Julie Fitzpatrick, executive director of Pennsylvania Downtown Center, said the organization has been holding virtual meetings and conferences as well as posting guidance on its website for Main Street programs. The center is a statewide nonprofit that helps communities with revitalization and Main Street programs. But because different areas are in different phases of re-opening, “Every location is different and each situation is unique. So each event is unique as well.”
For instance, the public may be confused as to why Farmers Markets are permitted under the restrictions.
Farmers Markets are regulated by the state Department of Health and Agriculture. As food providers, markets are deemed an essential service and are permitted.
Pope said that more Hollidaysburg residents have complained about the absence of food trucks at the farmers market than any other cancellation. In addition to a prohibition against food sampling and eating, the decision was also made in light of the struggles the brick and mortar eateries have been facing.
“A food truck can pick up and move, but our brick and mortar restaurants can’t,” Pope said. “We want to support them anyway we can. We don’t want to see them shuttered permanently.”
Explore Altoona’s Ickes recently participated in a virtual panel hosted by the Pennsylvania Downtown Center and shared travel industry surveys that showed people are reluctant to travel large distances due to COVID-19-associated health risks.
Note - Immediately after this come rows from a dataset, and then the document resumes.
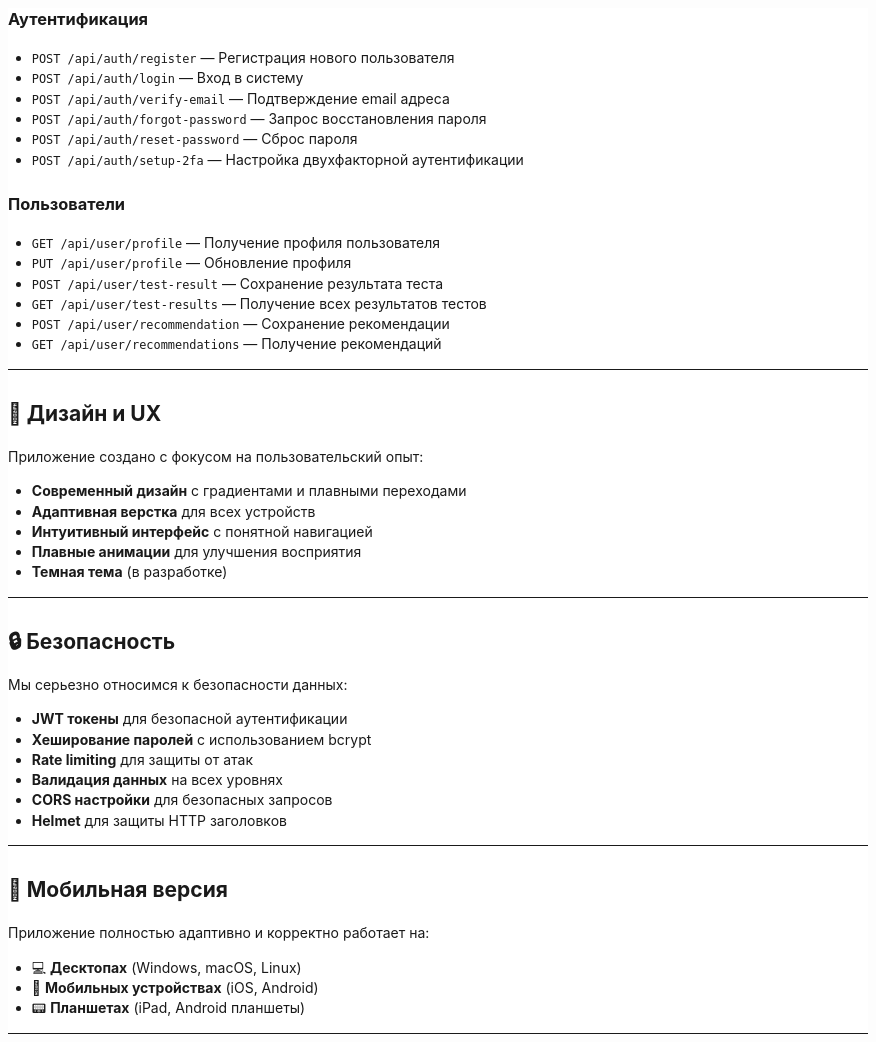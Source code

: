 ### Аутентификация
- `POST /api/auth/register` — Регистрация нового пользователя
- `POST /api/auth/login` — Вход в систему
- `POST /api/auth/verify-email` — Подтверждение email адреса
- `POST /api/auth/forgot-password` — Запрос восстановления пароля
- `POST /api/auth/reset-password` — Сброс пароля
- `POST /api/auth/setup-2fa` — Настройка двухфакторной аутентификации

### Пользователи
- `GET /api/user/profile` — Получение профиля пользователя
- `PUT /api/user/profile` — Обновление профиля
- `POST /api/user/test-result` — Сохранение результата теста
- `GET /api/user/test-results` — Получение всех результатов тестов
- `POST /api/user/recommendation` — Сохранение рекомендации
- `GET /api/user/recommendations` — Получение рекомендаций

---

## 🎨 Дизайн и UX

Приложение создано с фокусом на пользовательский опыт:

- **Современный дизайн** с градиентами и плавными переходами
- **Адаптивная верстка** для всех устройств
- **Интуитивный интерфейс** с понятной навигацией
- **Плавные анимации** для улучшения восприятия
- **Темная тема** (в разработке)

---

## 🔒 Безопасность

Мы серьезно относимся к безопасности данных:

- **JWT токены** для безопасной аутентификации
- **Хеширование паролей** с использованием bcrypt
- **Rate limiting** для защиты от атак
- **Валидация данных** на всех уровнях
- **CORS настройки** для безопасных запросов
- **Helmet** для защиты HTTP заголовков

---

## 📱 Мобильная версия

Приложение полностью адаптивно и корректно работает на:
- 💻 **Десктопах** (Windows, macOS, Linux)
- 📱 **Мобильных устройствах** (iOS, Android)
- 📟 **Планшетах** (iPad, Android планшеты)

---
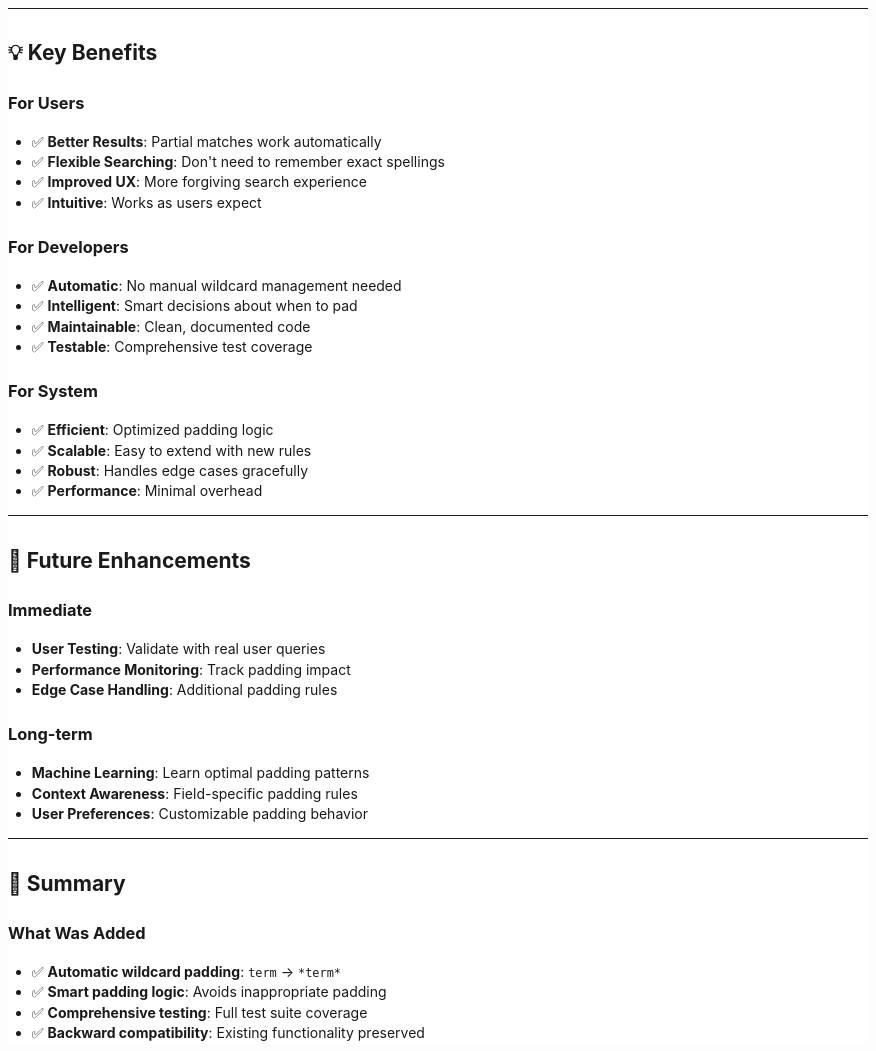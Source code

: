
 ```
```

---

## 💡 **Key Benefits**

### **For Users**
- ✅ **Better Results**: Partial matches work automatically
- ✅ **Flexible Searching**: Don't need to remember exact spellings
- ✅ **Improved UX**: More forgiving search experience
- ✅ **Intuitive**: Works as users expect

### **For Developers**
- ✅ **Automatic**: No manual wildcard management needed
- ✅ **Intelligent**: Smart decisions about when to pad
- ✅ **Maintainable**: Clean, documented code
- ✅ **Testable**: Comprehensive test coverage

### **For System**
- ✅ **Efficient**: Optimized padding logic
- ✅ **Scalable**: Easy to extend with new rules
- ✅ **Robust**: Handles edge cases gracefully
- ✅ **Performance**: Minimal overhead

---

## 🔮 **Future Enhancements**

### **Immediate**
- **User Testing**: Validate with real user queries
- **Performance Monitoring**: Track padding impact
- **Edge Case Handling**: Additional padding rules

### **Long-term**
- **Machine Learning**: Learn optimal padding patterns
- **Context Awareness**: Field-specific padding rules
- **User Preferences**: Customizable padding behavior

---

## 🎉 **Summary**

### **What Was Added**
- ✅ **Automatic wildcard padding**: `term` → `*term*`
- ✅ **Smart padding logic**: Avoids inappropriate padding
- ✅ **Comprehensive testing**: Full test suite coverage
- ✅ **Backward compatibility**: Existing functionality preserved
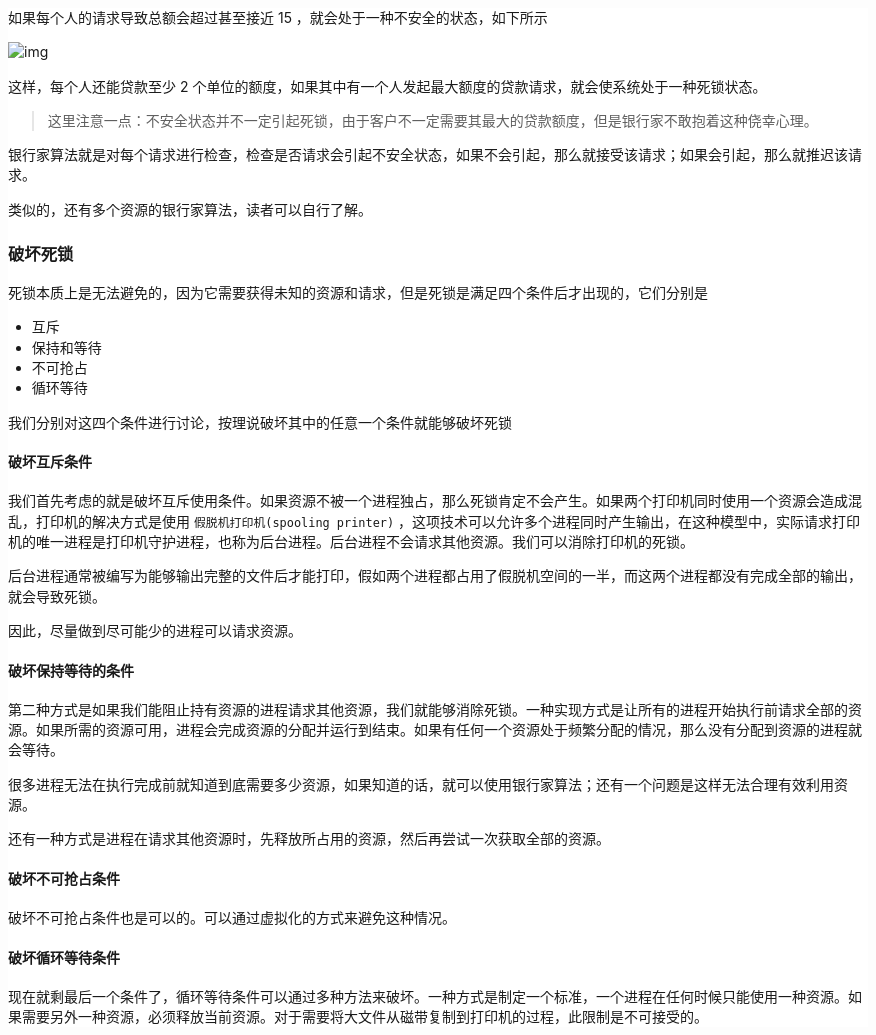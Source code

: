 如果每个人的请求导致总额会超过甚至接近 15 ，就会处于一种不安全的状态，如下所示

![img](https://gitee.com/baicaihenxiao/imageDB/raw/master/uPic/png/2020/07/03/640-20200703162349759.png)

这样，每个人还能贷款至少 2 个单位的额度，如果其中有一个人发起最大额度的贷款请求，就会使系统处于一种死锁状态。

> 这里注意一点：不安全状态并不一定引起死锁，由于客户不一定需要其最大的贷款额度，但是银行家不敢抱着这种侥幸心理。

银行家算法就是对每个请求进行检查，检查是否请求会引起不安全状态，如果不会引起，那么就接受该请求；如果会引起，那么就推迟该请求。

类似的，还有多个资源的银行家算法，读者可以自行了解。

###

###

### **破坏死锁**

死锁本质上是无法避免的，因为它需要获得未知的资源和请求，但是死锁是满足四个条件后才出现的，它们分别是

* 互斥
* 保持和等待
* 不可抢占
* 循环等待

我们分别对这四个条件进行讨论，按理说破坏其中的任意一个条件就能够破坏死锁

####

#### **破坏互斥条件**

我们首先考虑的就是破坏互斥使用条件。如果资源不被一个进程独占，那么死锁肯定不会产生。如果两个打印机同时使用一个资源会造成混乱，打印机的解决方式是使用 `假脱机打印机(spooling printer)` ，这项技术可以允许多个进程同时产生输出，在这种模型中，实际请求打印机的唯一进程是打印机守护进程，也称为后台进程。后台进程不会请求其他资源。我们可以消除打印机的死锁。

后台进程通常被编写为能够输出完整的文件后才能打印，假如两个进程都占用了假脱机空间的一半，而这两个进程都没有完成全部的输出，就会导致死锁。

因此，尽量做到尽可能少的进程可以请求资源。

####

#### **破坏保持等待的条件**

第二种方式是如果我们能阻止持有资源的进程请求其他资源，我们就能够消除死锁。一种实现方式是让所有的进程开始执行前请求全部的资源。如果所需的资源可用，进程会完成资源的分配并运行到结束。如果有任何一个资源处于频繁分配的情况，那么没有分配到资源的进程就会等待。

很多进程无法在执行完成前就知道到底需要多少资源，如果知道的话，就可以使用银行家算法；还有一个问题是这样无法合理有效利用资源。

还有一种方式是进程在请求其他资源时，先释放所占用的资源，然后再尝试一次获取全部的资源。

####

#### **破坏不可抢占条件**

破坏不可抢占条件也是可以的。可以通过虚拟化的方式来避免这种情况。

####

#### **破坏循环等待条件**

现在就剩最后一个条件了，循环等待条件可以通过多种方法来破坏。一种方式是制定一个标准，一个进程在任何时候只能使用一种资源。如果需要另外一种资源，必须释放当前资源。对于需要将大文件从磁带复制到打印机的过程，此限制是不可接受的。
Ickes said that according to SKIFT, a leader in the communications of global travel news and trends, 48% of a group of attendees at national meeting said they were not planning to attend live events personally until Oct. 1 at the earliest, and 39% said they wouldn’t until after Jan. 1, 2021.
Instead of traveling long distances, industry surveys indicate more people are comfortable with day trips to outdoor recreation spots and green spaces to enjoy calm, quiet experiences.
“Blair County is positioned somewhat strongly because of various factors, most notably, our destination is not known for overwhelmingly large crowds, and we are known to have excellent outdoor spaces and recreation. Both of these factors could potentially lead to a perception of our area being more appropriately socially distant,” he said.